No se recuerda a un equipo con ese grado de eficacia en el fútbol de laboratorio. El Atlético del doblete del 96 hizo 37 tantos de 75, casi el 50% de efectividad. El de esta campaña lleva siete goles en Liga y seis han sido a balón parado. El trabajo es exhaustivo durante la semana y el rendimiento, brutal en los cinco partidos que van de campeonato. Últimamente podría decirse que el fútbol es un deporte de once contra once en el que casi siempre gana el Atlético de córner.

Se encontraron los futbolistas de Simeone con un Almería rácano. Demasiado pendiente de defender y con poca vista puesta en el ataque. Cedió el balón a la espera de que el invento de Simeone de hacer jugar a Griezmann como referencia desembocara en una posesión insulsa.
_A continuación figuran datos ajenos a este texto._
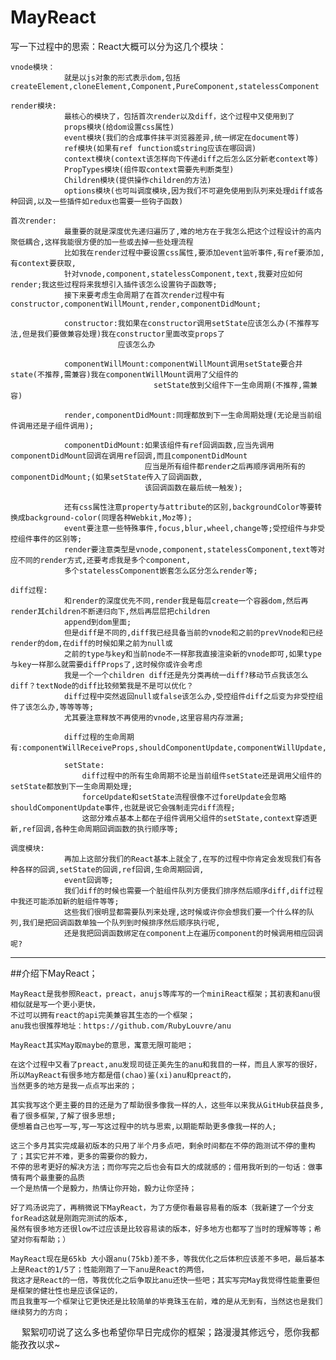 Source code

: # MayReact
写一下过程中的思索：React大概可以分为这几个模块：

    vnode模块：
                就是以js对象的形式表示dom,包括createElement,cloneElement,Component,PureComponent,statelessComponent

    render模块:
                最核心的模块了，包括首次render以及diff，这个过程中又使用到了
                props模块(给dom设置css属性)
                event模块(我们的合成事件抹平浏览器差异,统一绑定在document等)
                ref模块(如果有ref function或string应该在哪回调)
                context模块(context该怎样向下传递diff之后怎么区分新老context等)
                PropTypes模块(组件取context需要先判断类型)
                Children模块(提供操作children的方法)
                options模块(也可叫调度模块,因为我们不可避免使用到队列来处理diff或各种回调,以及一些插件如redux也需要一些钩子函数)

    首次render:
                最重要的就是深度优先递归遍历了,难的地方在于我怎么把这个过程设计的高内聚低耦合,这样我能很方便的加一些或去掉一些处理流程
                比如我在render过程中要设置css属性,要添加event监听事件,有ref要添加,有context要获取,
                针对vnode,component,statelessComponent,text,我要对应如何render;我这些过程将来我想引入插件该怎么设置钩子函数等;
                接下来要考虑生命周期了在首次render过程中有constructor,componentWillMount,render,componentDidMount;

                constructor:我如果在constructor调用setState应该怎么办(不推荐写法,但是我们要做兼容处理)我在constructor里面改变props了
                            应该怎么办
                
                componentWillMount:componentWillMount调用setState要合并state(不推荐,需兼容)我在componentWillMount调用了父组件的
                                    setState放到父组件下一生命周期(不推荐,需兼容)
                
                render,componentDidMount:同理都放到下一生命周期处理(无论是当前组件调用还是子组件调用);
                
                componentDidMount:如果该组件有ref回调函数,应当先调用componentDidMount回调在调用ref回调,而且componentDidMount
                                  应当是所有组件都render之后再顺序调用所有的componentDidMount;(如果setState传入了回调函数,
                                  该回调函数在最后统一触发);
                
                还有css属性注意property与attribute的区别,backgroundColor等要转换成background-color(同理各种Webkit,Moz等);
                event要注意一些特殊事件,focus,blur,wheel,change等;受控组件与非受控组件事件的区别等;
                render要注意类型是vnode,component,statelessComponent,text等对应不同的render方式,还要考虑我是多个component,
                多个statelessComponent嵌套怎么区分怎么render等;
    
    diff过程:
                和render的深度优先不同,render我是每层create一个容器dom,然后再render其children不断递归向下,然后再层层把children
                append到dom里面;
                但是diff是不同的,diff我已经具备当前的vnode和之前的prevVnode和已经render的dom,在diff的时候如果之前为null或
                之前的type与key和当前node不一样那我直接渲染新的vnode即可,如果type与key一样那么就需要diffProps了,这时候你或许会考虑
                我是一个一个children diff还是先分类再统一diff?移动节点我该怎么diff？textNode的diff比较频繁我是不是可以优化？
                diff过程中突然返回null或false该怎么办,受控组件diff之后变为非受控组件了该怎么办,等等等等;
                尤其要注意释放不再使用的vnode,这里容易内存泄漏;

                diff过程的生命周期有:componentWillReceiveProps,shouldComponentUpdate,componentWillUpdate,render,componentDidUpdate

                setState:
                    diff过程中的所有生命周期不论是当前组件setState还是调用父组件的setState都放到下一生命周期处理;
                    forceUpdate和setState流程很像不过foreUpdate会忽略shouldComponentUpdate事件,也就是说它会强制走完diff流程;
                    这部分难点基本上都在子组件调用父组件的setState,context穿透更新,ref回调,各种生命周期回调函数的执行顺序等;

    调度模块:
                再加上这部分我们的React基本上就全了,在写的过程中你肯定会发现我们有各种各样的回调,setState的回调,ref回调,生命周期回调,
                event回调等;
                我们diff的时候也需要一个脏组件队列方便我们排序然后顺序diff,diff过程中我还可能添加新的脏组件等等;
                这些我们很明显都需要队列来处理,这时候或许你会想我们要一个什么样的队列,我们是把回调函数单独一个队列到时候排序然后顺序执行呢,
                还是我把回调函数绑定在component上在遍历component的时候调用相应回调呢?


--------------------------------------------------------------------------------------------------------------------------------------
##介绍下MayReact；

    MayReact是我参照React，preact，anujs等库写的一个miniReact框架；其初衷和anu很相似就是写一个更小更快，
    不过可以拥有react的api完美兼容其生态的一个框架；
    anu我也很推荐地址：https://github.com/RubyLouvre/anu

    MayReact其实May取maybe的意思，寓意无限可能吧；

    在这个过程中又看了preact,anu发现司徒正美先生的anu和我目的一样，而且人家写的很好，所以MayReact有很多地方都是借(chao)鉴(xi)anu和preact的，
    当然更多的地方是我一点点写出来的；
    
    其实我写这个更主要的目的还是为了帮助很多像我一样的人，这些年以来我从GitHub获益良多,看了很多框架,了解了很多思想;
    便想着自己也写一写,写一写这过程中的坑与思索,以期能帮助更多像我一样的人;

    这三个多月其实完成最初版本的只用了半个月多点吧，剩余时间都在不停的跑测试不停的重构了；其实它并不难，更多的需要你的毅力，
    不停的思考更好的解决方法；而你写完之后也会有巨大的成就感的；借用我听到的一句话：做事情有两个最重要的品质
    一个是热情一个是毅力，热情让你开始，毅力让你坚持；

    好了鸡汤说完了，再稍微说下MayReact，为了方便你看最容易看的版本（我新建了一个分支forRead这就是刚跑完测试的版本,
    虽然有很多地方还很low不过应该是比较容易读的版本，好多地方也都写了当时的理解等等；希望对你有帮助；）

    MayReact现在是65kb 大小跟anu(75kb)差不多，等我优化之后体积应该差不多吧，最后基本上是React的1/5了；性能刚跑了一下anu是React的两倍，
    我这才是React的一倍，等我优化之后争取比anu还快一些吧；其实写完May我觉得性能重要但是框架的健壮性也是应该保证的，
    而且我重写一个框架让它更快还是比较简单的毕竟珠玉在前，难的是从无到有，当然这也是我们继续努力的方向；

　   絮絮叨叨说了这么多也希望你早日完成你的框架；路漫漫其修远兮，愿你我都能孜孜以求~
No es como más cómodo se encuentra el campeón, pero cada vez tiene mejor asumido ese protagonismo con la pelota que le conceden los contrarios. Aún le falta algo de clarividencia, pero el volumen de juego con niveles de posesión más alto de lo que acostumbraba le da para generar ocasiones o saques de esquina, que en su caso viene a ser lo mismo.